> [TASK STATEMENT] Once the pictures are removed, output the remaining entries exactly as given.

------

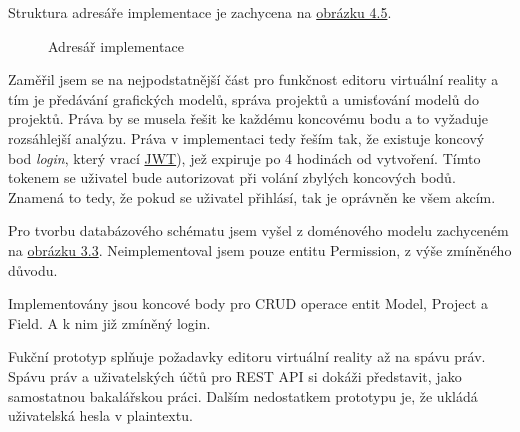 \documentclass[thesis=B,czech]{FITthesis}[2012/06/26]
\begin{document}
        Struktura adresáře implementace je zachycena na \hyperref[fig:adresar]{obrázku 4.5}.
        \begin{figure}[h!]
            \label{fig:adresar}
            \caption{Adresář implementace}
        \end{figure}

		Zaměřil jsem se na nejpodstatnější část pro funkčnost editoru virtuální reality a tím je předávání grafických modelů, správa projektů a umisťování modelů do projektů.
		Práva by se musela řešit ke každému koncovému bodu a to vyžaduje rozsáhlejší analýzu. Práva v implementaci tedy řeším tak, že existuje koncový bod \textit{login}, který vrací \hyperref[jwt]{JWT}), jež expiruje po 4 hodinách od vytvoření. Tímto tokenem se uživatel bude autorizovat při volání zbylých koncových bodů.
		Znamená to tedy, že pokud se uživatel přihlásí, tak je oprávněn ke všem akcím.

        Pro tvorbu databázového schématu jsem vyšel z doménového modelu zachyceném na \hyperref[fig:domainModel]{obrázku 3.3}. Neimplementoval jsem pouze entitu Permission, z výše zmíněného důvodu.

        Implementovány jsou koncové body pro CRUD operace entit Model, Project a Field. A k nim již zmíněný login.
        
		
		Fukční prototyp splňuje požadavky editoru virtuální reality až na spávu práv.
		Spávu práv a uživatelských účtů pro REST API si dokáži představit, jako samostatnou bakalářskou práci.
		Dalším nedostatkem prototypu je, že ukládá uživatelská hesla v plaintextu.
\end{document}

------

> [EXPECTED OUTPUT]
 \documentclass[thesis=B,czech]{FITthesis}[2012/06/26]
\begin{document}
        Struktura adresáře implementace je zachycena na \hyperref[fig:adresar]{obrázku 4.5}.
        \begin{figure}[h!]
            \label{fig:adresar}
            \caption{Adresář implementace}
        \end{figure}

		Zaměřil jsem se na nejpodstatnější část pro funkčnost editoru virtuální reality a tím je předávání grafických modelů, správa projektů a umisťování modelů do projektů.
		Práva by se musela řešit ke každému koncovému bodu a to vyžaduje rozsáhlejší analýzu. Práva v implementaci tedy řeším tak, že existuje koncový bod \textit{login}, který vrací \hyperref[jwt]{JWT}), jež expiruje po 4 hodinách od vytvoření. Tímto tokenem se uživatel bude autorizovat při volání zbylých koncových bodů.
		Znamená to tedy, že pokud se uživatel přihlásí, tak je oprávněn ke všem akcím.

        Pro tvorbu databázového schématu jsem vyšel z doménového modelu zachyceném na \hyperref[fig:domainModel]{obrázku 3.3}. Neimplementoval jsem pouze entitu Permission, z výše zmíněného důvodu.

        Implementovány jsou koncové body pro CRUD operace entit Model, Project a Field. A k nim již zmíněný login.
        
		
		Fukční prototyp splňuje požadavky editoru virtuální reality až na spávu práv.
		Spávu práv a uživatelských účtů pro REST API si dokáži představit, jako samostatnou bakalářskou práci.
		Dalším nedostatkem prototypu je, že ukládá uživatelská hesla v plaintextu.
\end{document}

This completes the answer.